Hecken - bekannter Apparatschik

von ratatosk am 09.07.2024 um 8:24 Uhr

Der berüchtigte Hecken hat wieder mal wie ein typischer Apparatschik gesprochen. Bekannt ist er ja für seine Arbeitsweise für Konzerne Dinge hinzubiegen ( Metro als Station läßt grüßen) und Gesetze so auszulegen, daß es passt, auf Biegen und Brechen.
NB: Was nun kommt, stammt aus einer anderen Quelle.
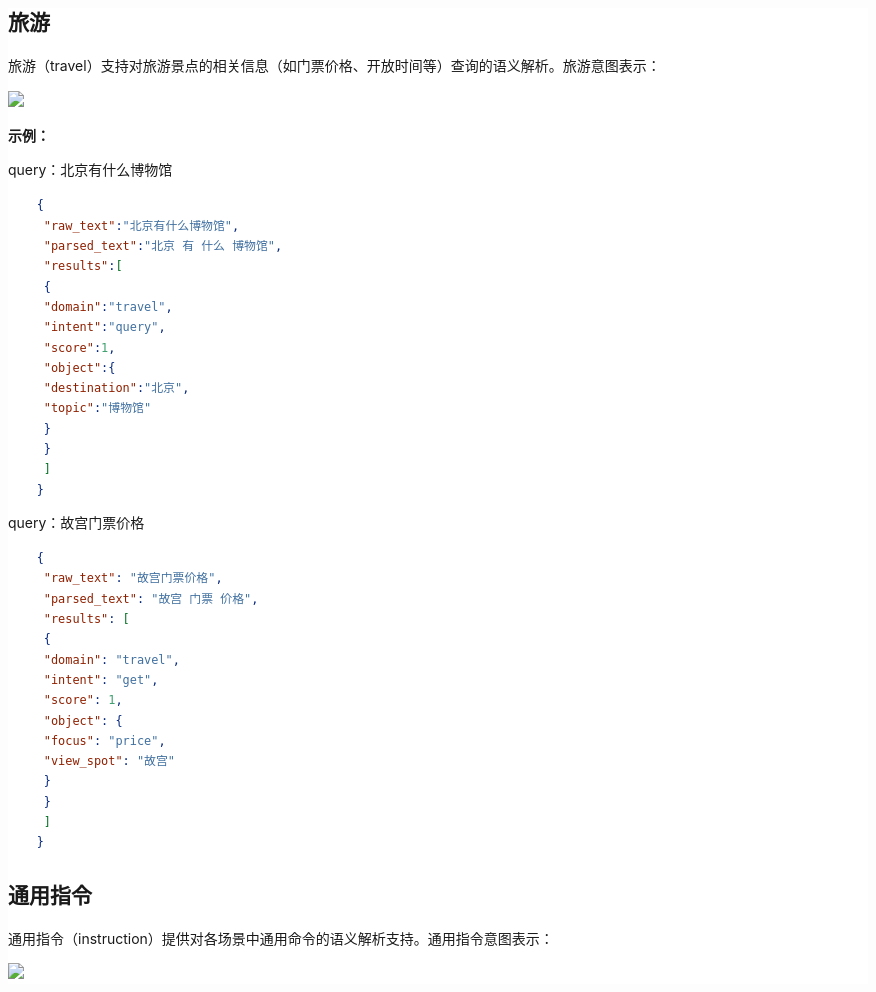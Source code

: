 ## 旅游

旅游（travel）支持对旅游景点的相关信息（如门票价格、开放时间等）查询的语义解析。旅游意图表示：

![](http://bos.nj.bpc.baidu.com/v1/audio/audio459_travel.png)

**示例：**

query：北京有什么博物馆

```json
    {
     "raw_text":"北京有什么博物馆",
     "parsed_text":"北京 有 什么 博物馆",
     "results":[
     {
     "domain":"travel",
     "intent":"query",
     "score":1,
     "object":{
     "destination":"北京",
     "topic":"博物馆"
     }
     }
     ]
    }
```
query：故宫门票价格

```json
    {
     "raw_text": "故宫门票价格",
     "parsed_text": "故宫 门票 价格",
     "results": [
     {
     "domain": "travel",
     "intent": "get",
     "score": 1,
     "object": {
     "focus": "price",
     "view_spot": "故宫"
     }
     }
     ]
    }
```
## 通用指令

通用指令（instruction）提供对各场景中通用命令的语义解析支持。通用指令意图表示：

![](http://bos.nj.bpc.baidu.com/v1/audio/audio436_tongyongzhiling.png)
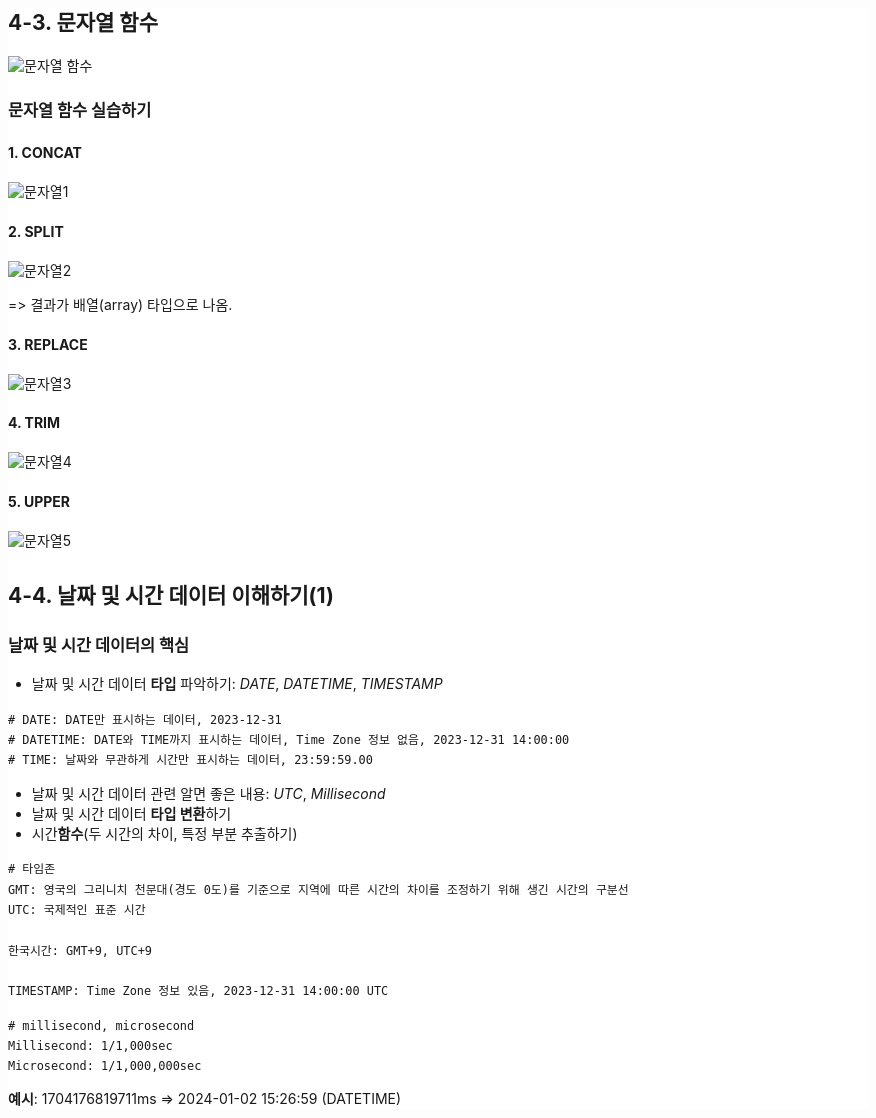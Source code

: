 
## 4-3. **문자열** 함수

<img width="778" alt="문자열 함수" src="https://github.com/user-attachments/assets/58db0a63-79a4-4d6c-bacc-d2d513a893c5">

### 문자열 함수 실습하기
#### 1. CONCAT

<img width="409" alt="문자열1" src="https://github.com/user-attachments/assets/e3597c33-0cc7-48e6-b32d-24bad5892ca1">

#### 2. SPLIT

<img width="261" alt="문자열2" src="https://github.com/user-attachments/assets/bc5909ce-e3e1-44b3-8426-9812483d3da4">

=> 결과가 배열(array) 타입으로 나옴.

#### 3. REPLACE

<img width="283" alt="문자열3" src="https://github.com/user-attachments/assets/5cdeebca-2322-4812-b9d0-a5bec3f1af35">

#### 4. TRIM

<img width="244" alt="문자열4" src="https://github.com/user-attachments/assets/8edc744c-26bc-4615-bd04-3459c0cec49a">

#### 5. UPPER

<img width="228" alt="문자열5" src="https://github.com/user-attachments/assets/1680a45e-64a4-4907-ab23-2ed611b81d9d">


## 4-4. **날짜 및 시간** 데이터 이해하기(1)
### 날짜 및 시간 데이터의 핵심
- 날짜 및 시간 데이터 **타입** 파악하기: *DATE*, *DATETIME*, *TIMESTAMP*
```
# DATE: DATE만 표시하는 데이터, 2023-12-31
# DATETIME: DATE와 TIME까지 표시하는 데이터, Time Zone 정보 없음, 2023-12-31 14:00:00
# TIME: 날짜와 무관하게 시간만 표시하는 데이터, 23:59:59.00
```
- 날짜 및 시간 데이터 관련 알면 좋은 내용: *UTC*, *Millisecond*
- 날짜 및 시간 데이터 **타입 변환**하기
- 시간**함수**(두 시간의 차이, 특정 부분 추출하기)
```
# 타임존
GMT: 영국의 그리니치 천문대(경도 0도)를 기준으로 지역에 따른 시간의 차이를 조정하기 위해 생긴 시간의 구분선
UTC: 국제적인 표준 시간

한국시간: GMT+9, UTC+9

TIMESTAMP: Time Zone 정보 있음, 2023-12-31 14:00:00 UTC
```
```
# millisecond, microsecond
Millisecond: 1/1,000sec
Microsecond: 1/1,000,000sec
```
**예시**: 1704176819711ms => 2024-01-02 15:26:59 (DATETIME)
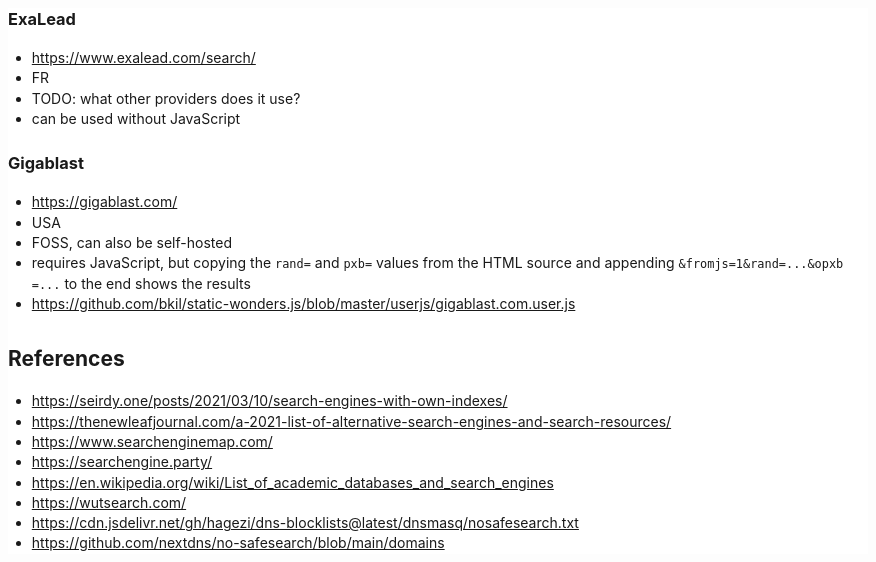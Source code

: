 ### ExaLead

* https://www.exalead.com/search/
* FR
* TODO: what other providers does it use?
* can be used without JavaScript

### Gigablast

* https://gigablast.com/
* USA
* FOSS, can also be self-hosted
* requires JavaScript, but copying the `rand=` and `pxb=` values from the HTML source and appending `&fromjs=1&rand=...&opxb=...` to the end shows the results
* https://github.com/bkil/static-wonders.js/blob/master/userjs/gigablast.com.user.js

## References

* https://seirdy.one/posts/2021/03/10/search-engines-with-own-indexes/
* https://thenewleafjournal.com/a-2021-list-of-alternative-search-engines-and-search-resources/
* https://www.searchenginemap.com/
* https://searchengine.party/
* https://en.wikipedia.org/wiki/List_of_academic_databases_and_search_engines
* https://wutsearch.com/
* https://cdn.jsdelivr.net/gh/hagezi/dns-blocklists@latest/dnsmasq/nosafesearch.txt
* https://github.com/nextdns/no-safesearch/blob/main/domains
Warum sich jemand als Jurist zu einem zugegebenermaßen schwierigen medizinischen Problem äußert, als hätte er irgendeine tiefere medizinische oder naturwissenschaftliche Ausbildung, läßt sich wohl nur mit dem Irrglauben vieler Juristen erklären, daß sie alles wissen und mit Gesetzen und Verordnungen regeln können.
Schon die Aussage daß die Pillen Bewegung gesunde Ernährung ersetzen sollen, ist ja offensichtlicher Schwachsinn, da diese Dinge immer berücksichtigt werden müssen, es geht um die Frage ob man es ergänzen sollte.
Ob Studien eine Ergänzung jemals rechtfertigen werden ist natürlich ebenfalls völlig offen, aber das ist eben keine juristische oder verwaltungstechnische Frage.
Solcher Problem hätte er sich bei einer zunehmend dysfunktionalen Verwaltung anzunehmen und zu lösen, dazu reicht es wohl nicht.
Leider ist das Niveau dieser Ministerialen eben das was es ist, das Ergebnis sehen wir in D.